Alan Easton in 50 North: Canada’s Atlantic Battleground describes the exhaustion of convoy work present even with minimal enemy activity:
"… After my first voyage I became convinced it was the merchant seamen who suffered most. They could not really fight back, or even maneuver enough to avoid attack. They presented the best targets and never knew when they would be singled out for extinction. The suspense must have been awful. These men tramped from Cape Town to Rio alone and unprotected, some few had old naval guns. Crossing an ocean where the U-boats prowled and the fear of the mighty German surface raiders hung over their heads. Up the Brazilian coast and through the Indies, still alone, to North America, their lives in constant jeopardy. Off the UK, finally across, they had to contend with new enemies, the speedy E-boats, mines, and the Luftwaffe. Few knew the colossal tasks these unsung heroes achieved. They were overshadowed often by the epics of fighting men who had done no more and sometimes less. If they came home, which thousands never did, they soon had to go out again and repeat it all over again.

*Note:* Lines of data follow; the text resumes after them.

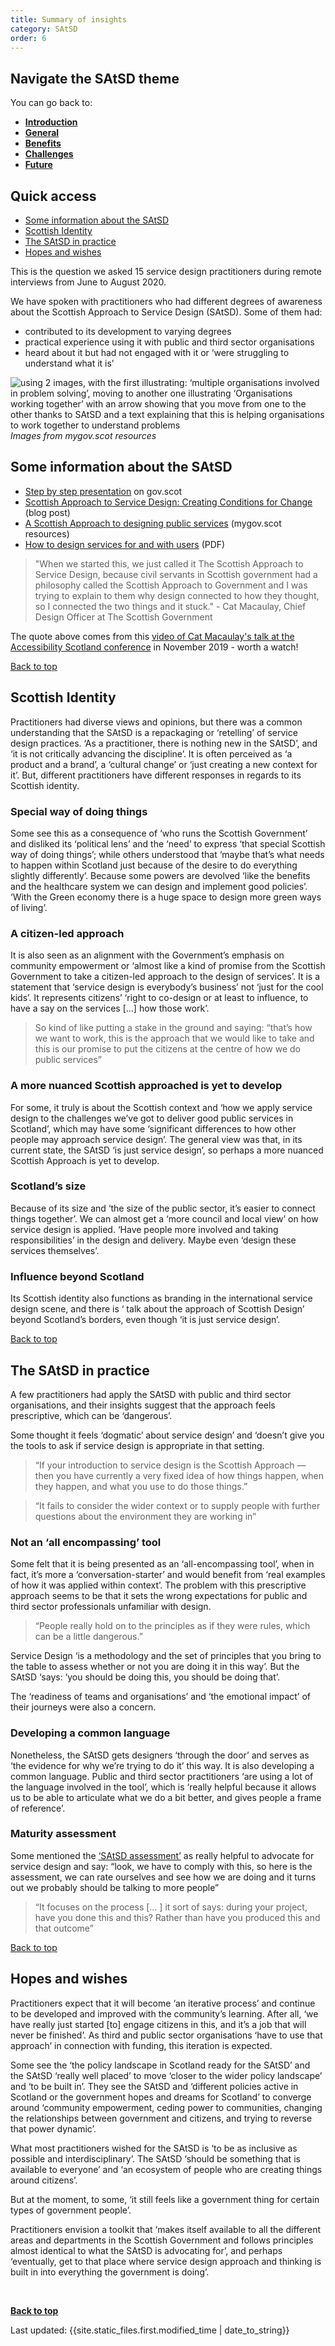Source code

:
 ```yaml
---
title: Summary of insights
category: SAtSD
order: 6
---
```



<div class="nav-panel-alt">
   <h2>Navigate the SAtSD theme</h2>
   <p style="margin-bottom: 0">You can go back to:</p>
   <ul>
      <li><a href="/practitioner-stories/SAtSD/intro"><strong>Introduction</strong></a></li>
      <li><a href="/practitioner-stories/SAtSD/general"><strong>General</strong></a></li>
      <li><a href="/practitioner-stories/SAtSD/benefits"><strong>Benefits</strong></a></li>
      <li><a href="/practitioner-stories/SAtSD/challenges"><strong>Challenges</strong></a></li>
      <li><a href="/practitioner-stories/SAtSD/future"><strong>Future</strong></a></li>
   </ul>
</div>

<h2 class="top-line-alt">Quick access</h2>

- [Some information about the SAtSD](#informations-about-satsd)
- [Scottish Identity](#scottish-identity)
- [The SAtSD in practice](#in-practice)
- [Hopes and wishes](#hopes-and-wishes)


This is the question we asked 15 service design practitioners during remote interviews from June to August 2020.

We have spoken with practitioners who had different degrees of awareness about the Scottish Approach to Service Design (SAtSD). 
Some of them had:

- contributed to its development to varying degrees
- practical experience using it with public and third sector organisations
- heard about it but had not engaged with it or ‘were struggling to understand what it is’


![using 2 images, with the first illustrating: ‘multiple organisations involved in problem solving’, moving to another one illustrating ‘Organisations working together’ with an arrow showing that you move from one to the other thanks to SAtSD and a text explaining that this is helping organisations to work together to understand problems](/practitioner-stories/images/SAtSD/satsd-medium-post.jpg)
_Images from mygov.scot resources_

<h2 class="top-line-alt" id="informations-about-satsd">Some information about the SAtSD</h2>
<ul>
<li><a href="https://www.gov.scot/publications/the-scottish-approach-to-service-design/pages/about-this-resource/" target="_blank">Step by step presentation</a> on gov.scot</li>
<li><a href="https://blogs.gov.scot/digital/2019/07/03/scottish-approach-to-service-design-creating-conditions-for-change" target="_blank">Scottish Approach to Service Design: Creating Conditions for Change</a> (blog post)</li>
<li><a href="https://resources.mygov.scot/37f87d5/designing-public-services-in-scotland/why-we-need-design-for-public-services-in-scotland/a-scottish-approach-to-design-for-public-services" target="_blank">A Scottish Approach to designing public services</a> (mygov.scot resources)</li>
<li><a href="/practitioner-stories/images/SAtSD/SAtSD.pdf" target="_blank">How to design services for and with users</a> (PDF)</li>
</ul>

<blockquote>
<p> "When we started this, we just called it The Scottish Approach to Service Design, because civil servants in Scottish government had a philosophy called the Scottish Approach to Government and I was trying to explain to them why design connected to how they thought, so I connected the two things and it stuck." - Cat Macaulay, Chief Design Officer at The Scottish Government</p>
</blockquote>

<p>The quote above comes from this <a href="https://accessibility.scot/accessible-public-services-are-we-there-yet/" target="_blank">video of Cat Macaulay's talk at the Accessibility Scotland conference</a> in November 2019 - worth a watch!</p>
<a class="button-alt" href="#">Back to top</a>


<h2 class="top-line-alt" id="scottish-identity">Scottish Identity</h2>

Practitioners had diverse views and opinions, but there was a common understanding that the SAtSD is a repackaging or ‘retelling’ of service design practices. ‘As a practitioner, there is nothing new in the SAtSD’, and ‘it is not critically advancing the discipline’. It is often perceived as ‘a product and a brand’, a ‘cultural change’ or ‘just creating a new context for it’. But, different practitioners have different responses in regards to its Scottish identity.

### Special way of doing things

Some see this as a consequence of ‘who runs the Scottish Government’ and disliked its ‘political lens’ and the ‘need’ to express ‘that special Scottish way of doing things’; while others understood that ‘maybe that’s what needs to happen within Scotland just because of the desire to do everything slightly differently’. Because some powers are devolved ‘like the benefits and the healthcare system we can design and implement good policies’. ‘With the Green economy there is a huge space to design more green ways of living’.

### A citizen-led approach

It is also seen as an alignment with the Government’s emphasis on community empowerment or ‘almost like a kind of promise from the Scottish Government to take a citizen-led approach to the design of services’. It is a statement that ‘service design is everybody’s business’ not ‘just for the cool kids’. It represents citizens’ ‘right to co-design or at least to influence, to have a say on the services […] how those work’.
> So kind of like putting a stake in the ground and saying: “that’s how we want to work, this is the approach that we would like to take and this is our promise to put the citizens at the centre of how we do public services”

### A more nuanced Scottish approached is yet to develop

For some, it truly is about the Scottish context and ‘how we apply service design to the challenges we’ve got to deliver good public services in Scotland’, which may have some ‘significant differences to how other people may approach service design’.
The general view was that, in its current state, the SAtSD ‘is just service design’, so perhaps a more nuanced Scottish Approach is yet to develop.

### Scotland’s size

Because of its size and ‘the size of the public sector, it’s easier to connect things together’. We can almost get a ‘more council and local view’ on how service design is applied. ‘Have people more involved and taking responsibilities’ in the design and delivery. Maybe even ‘design these services themselves’.

### Influence beyond Scotland

Its Scottish identity also functions as branding in the international service design scene, and there is ‘ talk about the approach of Scottish Design’ beyond Scotland’s borders, even though ‘it is just service design’.

<a class="button-alt" href="#">Back to top</a>

<h2 class="top-line-alt" id="in-practice">The SAtSD in practice</h2>

A few practitioners had apply the SAtSD with public and third sector organisations, and their insights suggest that the approach feels prescriptive, which can be ‘dangerous’.

Some thought it feels ‘dogmatic’ about service design’ and ‘doesn’t give you the tools to ask if service design is appropriate in that setting.

> “If your introduction to service design is the Scottish Approach — then you have currently a very fixed idea of how things happen, when they happen, and what you use to do those things.”


>“It fails to consider the wider context or to supply people with further questions about the environment they are working in”

### Not an ‘all encompassing’ tool
Some felt that it is being presented as an ‘all-encompassing tool’, when in fact, it’s more a ‘conversation-starter’ and would benefit from ‘real examples of how it was applied within context’. The problem with this prescriptive approach seems to be that it sets the wrong expectations for public and third sector professionals unfamiliar with design.

> “People really hold on to the principles as if they were rules, which can be a little dangerous.”

Service Design ‘is a methodology and the set of principles that you bring to the table to assess whether or not you are doing it in this way’. But the SAtSD ‘says: ‘you should be doing this, you should be doing that’.

The ‘readiness of teams and organisations’ and ‘the emotional impact’ of their journeys were also a concern.

### Developing a common language

Nonetheless, the SAtSD gets designers ‘through the door’ and serves as ‘the evidence for why we’re trying to do it’ this way. It is also developing a common language. Public and third sector practitioners ‘are using a lot of the language involved in the tool’, which is ‘really helpful because it allows us to be able to articulate what we do a bit better, and gives people a frame of reference’.

### Maturity assessment

Some mentioned the <a href="https://www.gov.scot/publications/the-scottish-approach-to-service-design/pages/maturity-assessment/" target="_blank">‘SAtSD assessment’</a> as really helpful to advocate for service design and say: “look, we have to comply with this, so here is the assessment, we can rate ourselves and see how we are doing and it turns out we probably should be talking to more people”
> “It focuses on the process [… ] it sort of says: during your project, have you done this and this? Rather than have you produced this and that outcome”

<a class="button-alt" href="#">Back to top</a>

<h2 class="top-line-alt" id="hopes-and-wishes">Hopes and wishes</h2>
Practitioners expect that it will become ‘an iterative process’ and continue to be developed and improved with the community’s learning. After all, ‘we have really just started [to] engage citizens in this, and it’s a job that will never be finished’. As third and public sector organisations ‘have to use that approach’ in connection with funding, this iteration is expected.

Some see the ‘the policy landscape in Scotland ready for the SAtSD’ and the SAtSD ‘really well placed’ to move ‘closer to the wider policy landscape’ and ‘to be built in’. They see the SAtSD and ‘different policies active in Scotland or the government hopes and dreams for Scotland’ to converge around ‘community empowerment, ceding power to communities, changing the relationships between government and citizens, and trying to reverse that power dynamic’.

What most practitioners wished for the SAtSD is ‘to be as inclusive as possible and interdisciplinary’. The SAtSD ‘should be something that is available to everyone’ and ‘an ecosystem of people who are creating things around citizens’.

But at the moment, to some, ‘it still feels like a government thing for certain types of government people’.

Practitioners envision a toolkit that ‘makes itself available to all the different areas and departments in the Scottish Government and follows principles almost identical to what the SAtSD is advocating for’, and perhaps ‘eventually, get to that place where service design approach and thinking is built in into everything the government is doing’.


<br>


<p><a href="#"><strong>Back to top</strong></a></p>

<p>Last updated: {{site.static_files.first.modified_time | date_to_string}}</p>
<!--

<a href="" target="_blank"></a>

-->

We navy men, for all our suffering, did not go through near as many torments as they did, nor did any other fighting service. A merchant seamen could fortify himself with nothing but hope and courage. Most of them must have been very afraid, not for days and nights but for months and years. Who is the greater hero, the man who performs great deeds by swift action against odds he hardly has time to recognize, or the man who lives for long periods in constant, nagging fear of death, yet carries on?
This war the merchant seaman fought, this war we fought beside them, could be terribly tiring. Once, in the 56 hours after a first ship had been torpedoed in one convoy, my snatches of sleep totaled about 3 and a half hours. Perhaps it was not surprising then, as we straightened away with the job over, that I could speak, coherently, only about half a sentence as I tried to give my navigator my final instructions. My words would dwindle into nonsense. I struggled against this and by standing erect and moving about a little on the bridge I thought I eventually conveyed my wishes to him. Then I went below and collapsed into my bunk.
Two years later I met the navigator and asked:
“Do you remember when we turned north for Reykjavik after that action? It was a bit after lunch and I was going down to turn in.”
“Yes,” he answered. “I remember turning north and taking over.”
“Do you know,” I said, “I was so tired that I was falling asleep as I was speaking to you. I felt embarrassed in case you noticed it. Did you?”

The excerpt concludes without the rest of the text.